'''

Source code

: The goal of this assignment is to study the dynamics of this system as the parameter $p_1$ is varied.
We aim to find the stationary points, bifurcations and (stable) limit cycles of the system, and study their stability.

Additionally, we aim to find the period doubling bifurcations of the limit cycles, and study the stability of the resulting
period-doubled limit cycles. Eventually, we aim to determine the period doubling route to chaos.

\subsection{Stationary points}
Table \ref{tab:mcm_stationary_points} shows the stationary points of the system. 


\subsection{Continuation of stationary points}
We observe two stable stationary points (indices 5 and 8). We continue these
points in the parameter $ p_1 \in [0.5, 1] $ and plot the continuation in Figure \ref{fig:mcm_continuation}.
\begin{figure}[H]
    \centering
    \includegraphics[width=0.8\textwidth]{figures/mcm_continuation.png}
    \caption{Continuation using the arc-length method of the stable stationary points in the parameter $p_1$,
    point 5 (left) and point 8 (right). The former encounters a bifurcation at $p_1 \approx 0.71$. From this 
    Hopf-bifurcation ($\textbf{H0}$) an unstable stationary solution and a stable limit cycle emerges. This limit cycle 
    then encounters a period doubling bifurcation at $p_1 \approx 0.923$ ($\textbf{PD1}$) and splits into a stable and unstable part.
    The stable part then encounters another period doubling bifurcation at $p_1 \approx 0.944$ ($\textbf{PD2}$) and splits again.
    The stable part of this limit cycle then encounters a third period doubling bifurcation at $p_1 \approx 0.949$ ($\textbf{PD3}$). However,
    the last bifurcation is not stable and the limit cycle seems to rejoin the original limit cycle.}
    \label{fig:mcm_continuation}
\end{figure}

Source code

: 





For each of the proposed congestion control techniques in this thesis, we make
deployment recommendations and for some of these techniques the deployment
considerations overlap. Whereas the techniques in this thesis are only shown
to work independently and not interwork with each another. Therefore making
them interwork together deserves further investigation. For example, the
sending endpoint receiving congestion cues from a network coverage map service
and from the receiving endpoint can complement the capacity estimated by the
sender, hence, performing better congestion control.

'''

Exercise instructions: Would you write the material out again, exactly as given above?

Response to this task:
Source code

: The goal of this assignment is to study the dynamics of this system as the parameter $p_1$ is varied.
We aim to find the stationary points, bifurcations and (stable) limit cycles of the system, and study their stability.

Additionally, we aim to find the period doubling bifurcations of the limit cycles, and study the stability of the resulting
period-doubled limit cycles. Eventually, we aim to determine the period doubling route to chaos.

\subsection{Stationary points}
Table \ref{tab:mcm_stationary_points} shows the stationary points of the system. 


\subsection{Continuation of stationary points}
We observe two stable stationary points (indices 5 and 8). We continue these
points in the parameter $ p_1 \in [0.5, 1] $ and plot the continuation in Figure \ref{fig:mcm_continuation}.
\begin{figure}[H]
    \centering
    \includegraphics[width=0.8\textwidth]{figures/mcm_continuation.png}
    \caption{Continuation using the arc-length method of the stable stationary points in the parameter $p_1$,
    point 5 (left) and point 8 (right). The former encounters a bifurcation at $p_1 \approx 0.71$. From this 
    Hopf-bifurcation ($\textbf{H0}$) an unstable stationary solution and a stable limit cycle emerges. This limit cycle 
    then encounters a period doubling bifurcation at $p_1 \approx 0.923$ ($\textbf{PD1}$) and splits into a stable and unstable part.
    The stable part then encounters another period doubling bifurcation at $p_1 \approx 0.944$ ($\textbf{PD2}$) and splits again.
    The stable part of this limit cycle then encounters a third period doubling bifurcation at $p_1 \approx 0.949$ ($\textbf{PD3}$). However,
    the last bifurcation is not stable and the limit cycle seems to rejoin the original limit cycle.}
    \label{fig:mcm_continuation}
\end{figure}

Source code

: 





For each of the proposed congestion control techniques in this thesis, we make
deployment recommendations and for some of these techniques the deployment
considerations overlap. Whereas the techniques in this thesis are only shown
to work independently and not interwork with each another. Therefore making
them interwork together deserves further investigation. For example, the
sending endpoint receiving congestion cues from a network coverage map service
and from the receiving endpoint can complement the capacity estimated by the
sender, hence, performing better congestion control.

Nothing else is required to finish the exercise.